L'Europe, c'est presque une cause sacrée



Entretien avec Pierre Mauroy, ancien premier ministre, sénateur du Nord, paru dans le quotidien Le Figaro daté du 23 avril 2005
Propos recueillis par Nicolas Barotte


 

Le Parti socialiste fête ses cent ans. Quel est selon vous le fil directeur de l'identité socialiste au cours de ce siècle ?
Plusieurs valeurs se trouvent à l'origine du socialisme. D'abord la République : on ne peut pas être socialiste sans être républicain. Ce combat contre le despotisme commence à la Révolution. J'admire le courage de ceux qui en ont été les jalons. Ensuite, à la fin du XIXe siècle, l'irruption de l'industrialisation s'accompagne de l'apparition de la classe ouvrière, de la misère des peuples dans les villes... On ne peut pas être socialiste si on n'est pas contre les injustices. A la même époque, la volonté de s'approprier les moyens de production et d'échange afin de détenir le pouvoir économique devient un autre signe distinctif du socialisme. La paix fait aussi partie de notre lot originel : la Première Guerre mondiale a marqué le parti né en 1905. Enfin, après la Seconde Guerre mondiale, il y a l'Europe. C'est presque une cause sacrée. Les socialistes n'y ont jamais manqué.

Qu'est-ce qui a évolué dans l'idée du socialisme au cours de ce siècle ?
Le combat pour l'Europe nous a rapprochés de la social-démocratie. Il y avait toujours eu une part de distanciation entre les socialistes français, compte tenu de leur histoire, et la social-démocratie, qui s'est construite avec davantage de réalisme.
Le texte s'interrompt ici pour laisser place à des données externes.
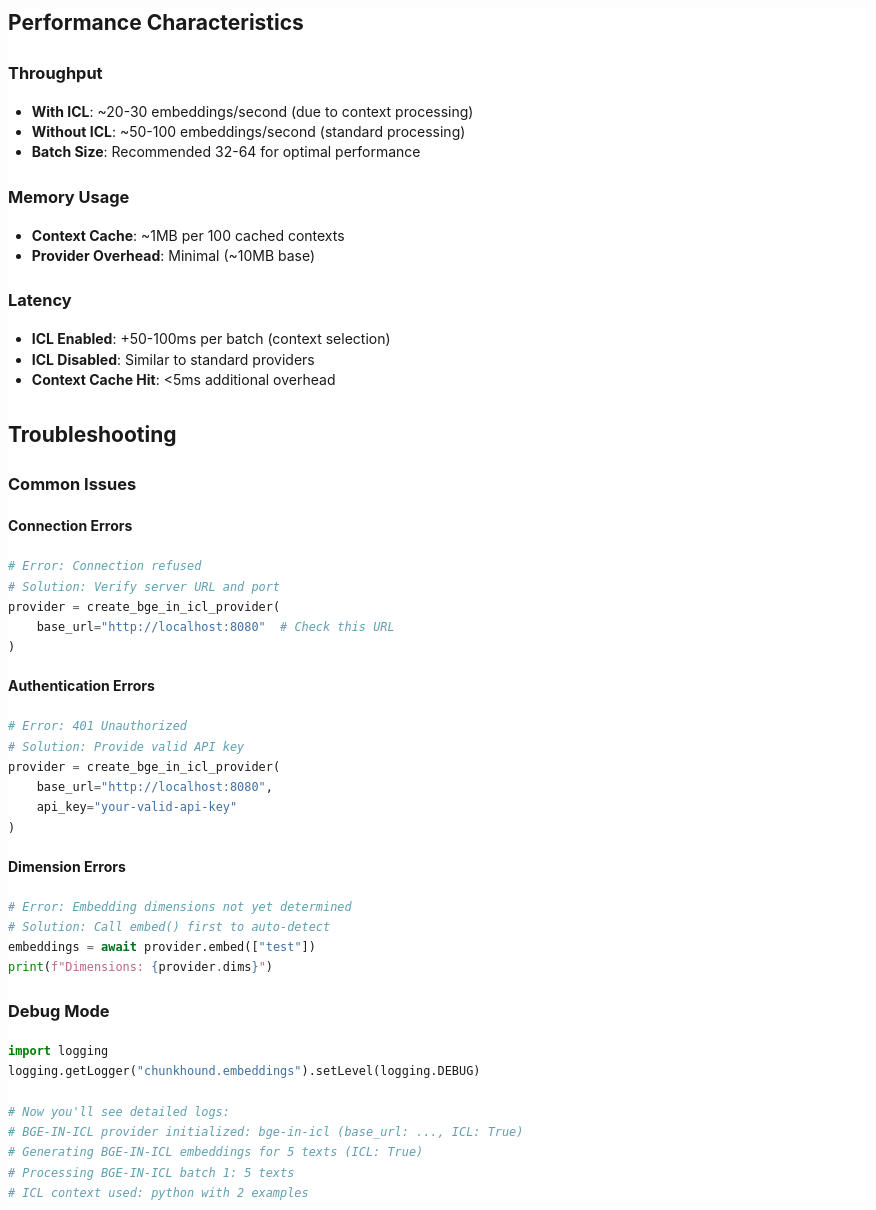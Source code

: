 ## Performance Characteristics

### Throughput
- **With ICL**: ~20-30 embeddings/second (due to context processing)
- **Without ICL**: ~50-100 embeddings/second (standard processing)
- **Batch Size**: Recommended 32-64 for optimal performance

### Memory Usage
- **Context Cache**: ~1MB per 100 cached contexts
- **Provider Overhead**: Minimal (~10MB base)

### Latency
- **ICL Enabled**: +50-100ms per batch (context selection)
- **ICL Disabled**: Similar to standard providers
- **Context Cache Hit**: <5ms additional overhead

## Troubleshooting

### Common Issues

#### Connection Errors
```python
# Error: Connection refused
# Solution: Verify server URL and port
provider = create_bge_in_icl_provider(
    base_url="http://localhost:8080"  # Check this URL
)
```

#### Authentication Errors
```python
# Error: 401 Unauthorized
# Solution: Provide valid API key
provider = create_bge_in_icl_provider(
    base_url="http://localhost:8080",
    api_key="your-valid-api-key"
)
```

#### Dimension Errors
```python
# Error: Embedding dimensions not yet determined
# Solution: Call embed() first to auto-detect
embeddings = await provider.embed(["test"])
print(f"Dimensions: {provider.dims}")
```

### Debug Mode

```python
import logging
logging.getLogger("chunkhound.embeddings").setLevel(logging.DEBUG)

# Now you'll see detailed logs:
# BGE-IN-ICL provider initialized: bge-in-icl (base_url: ..., ICL: True)
# Generating BGE-IN-ICL embeddings for 5 texts (ICL: True)
# Processing BGE-IN-ICL batch 1: 5 texts
# ICL context used: python with 2 examples
```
Ensuite, si l'idée de l'appropriation des moyens de production était toujours reprise dans les principes, les politiques socialistes n'ont pas correspondu en pratique. L'idée de la réforme révolutionnaire, la réforme qui est une rupture, progressait. Le PS a été capable de s'adapter aux différentes périodes de l'histoire, de les incorporer. C'est pour cela qu'il a pu durer.

Le PS a connu de nombreux sujets de débat. Celui portant sur la Constitution européenne a-t-il quelque chose de différent ?
Aujourd'hui, on nous impose un débat à retardement qui ne s'inscrit pas dans l'évolution du PS. En réalité, même si le débat est toujours utile, je ne sais pas pourquoi nous avons celui-ci. Voter oui, c'est se donner les moyens de faire une avancée en Europe ; voter non, c'est en rester à la situation actuelle en prenant le risque de tout arrêter pour un certain temps. Le oui s'inscrit donc clairement dans une évolution plus progressive. Parce que l'Europe fait partie intégrante de notre histoire, il faut avancer et ne surtout pas reculer. Si c'était le cas, je regretterais le souffle qui nous a animés depuis les années 50. Et qu'on ne vienne pas nous dire qu'on est aux côtés de la droite républicaine. Nous l'avons été dès le départ pour faire l'Europe. J'ai le sentiment que mes camarades qui prennent position pour le non succombent à la facilité.

Compte tenu de la division actuelle du PS, la fête du centenaire est-elle un peu gâchée ?
Nous, nous allons le fêter quoi qu'il en soit. Le PS a connu des débats tumultueux dans son histoire. Mais il avait une règle : le respect de la majorité. Quand on la transgresse... Nous ne manquerons pas de dire que si le parti a eu cette évolution centenaire, c'est parce que certains n'ont jamais perdu le sens de l'unité. Actuellement, je ne pense pas que cette unité soit encore en cause, mais on ne sait pas ce qu'un non en France pourrait provoquer.

Vous vous êtes engagé dans la SFIO à la fin de la guerre. Vous êtes-vous toujours reconnu dans le PS ?
Tout à fait. J'ai suivi les évolutions du parti. Même si quelque fois je me suis dit que le communisme allait l'emporter à gauche, je n'ai jamais désespéré du socialisme et de la social-démocratie.